The rest of the film follows the white family as they fall into more and more desperate circumstances because of the well-intentioned but misinformed policies imposed by the Aboriginal occupiers. They block a veterans’ day parade because they think it a barbaric glorification of war. The Minister of White People’s Affairs, an Aborigine with a perpetual smile of gentle condescension, displays actual footage of real-life Australian soccer riots to prove white people’s love of ritual violence. Polluted cities are shown as proof of white primitivism. Over white complaints about disruption of their “ancient trade routes,” highways are torn up and strips of “lovely” green grass and trees planted in their stead. White people are “taught” the ways of Aboriginal civilization by forcibly removing them from their homes, breaking up extended families and ultimately dropping them off in the middle of the outback to fend for themselves. “I wish I’d had such an opportunity,” sighs the avuncular Minister of White People’s Affairs.
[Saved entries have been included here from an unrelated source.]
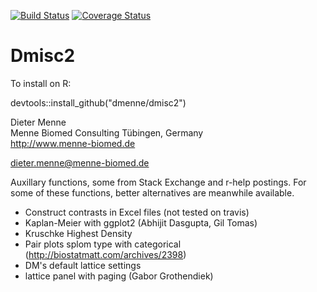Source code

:[![Build Status](https://travis-ci.org/dmenne/dmisc2.svg?branch=master)](https://travis-ci.org/dmenne/dmisc2)
[![Coverage Status](https://coveralls.io/repos/dmenne/dmisc2/badge.svg?branch=master&service=github)](https://coveralls.io/github/dmenne/dmisc2?branch=master)


Dmisc2
===========================================

To install on R:

devtools::install_github("dmenne/dmisc2")


Dieter Menne   
Menne Biomed Consulting Tübingen, Germany    
http://www.menne-biomed.de   

dieter.menne@menne-biomed.de 

Auxillary functions, some from Stack Exchange and r-help postings.
For some of these functions, better alternatives are meanwhile available.

* Construct contrasts in Excel files (not tested on travis)
* Kaplan-Meier with ggplot2 (Abhijit Dasgupta, Gil Tomas)
* Kruschke Highest Density
* Pair plots splom type with categorical (http://biostatmatt.com/archives/2398)
* DM's default lattice settings
* lattice panel with paging (Gabor Grothendiek)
The film ends with the sound of broken glass–as the teenage son in the white family, growing angrier and more dangerous, throws a rock to protest what has happened to his family and to their way of life. He is a doomed soul, warring against forces he cannot control, uneducated, without resources of any kind. He seems destined for a life of crime or drink or destitution.

Babakiueria is premised on a crude reversal, but it’s an illuminating one. It is a polemic against the hubris of colonialism and the sad toll inflicted by those who presume to improve the lot of others without consent, participation or cultural understanding of those others. The film works as an object lesson not merely about Australia, of course–it sketches the core emotional dynamic of the English invading Ireland; or the overzealous policing tactics that have led to race riots in American urban centers; or the French colonial administration of Vietnam; or the brutality of South African apartheid-era laws; or the Chinese occupation of Tibet; or the US and Canadian governments’ botched oversight of Native American affairs.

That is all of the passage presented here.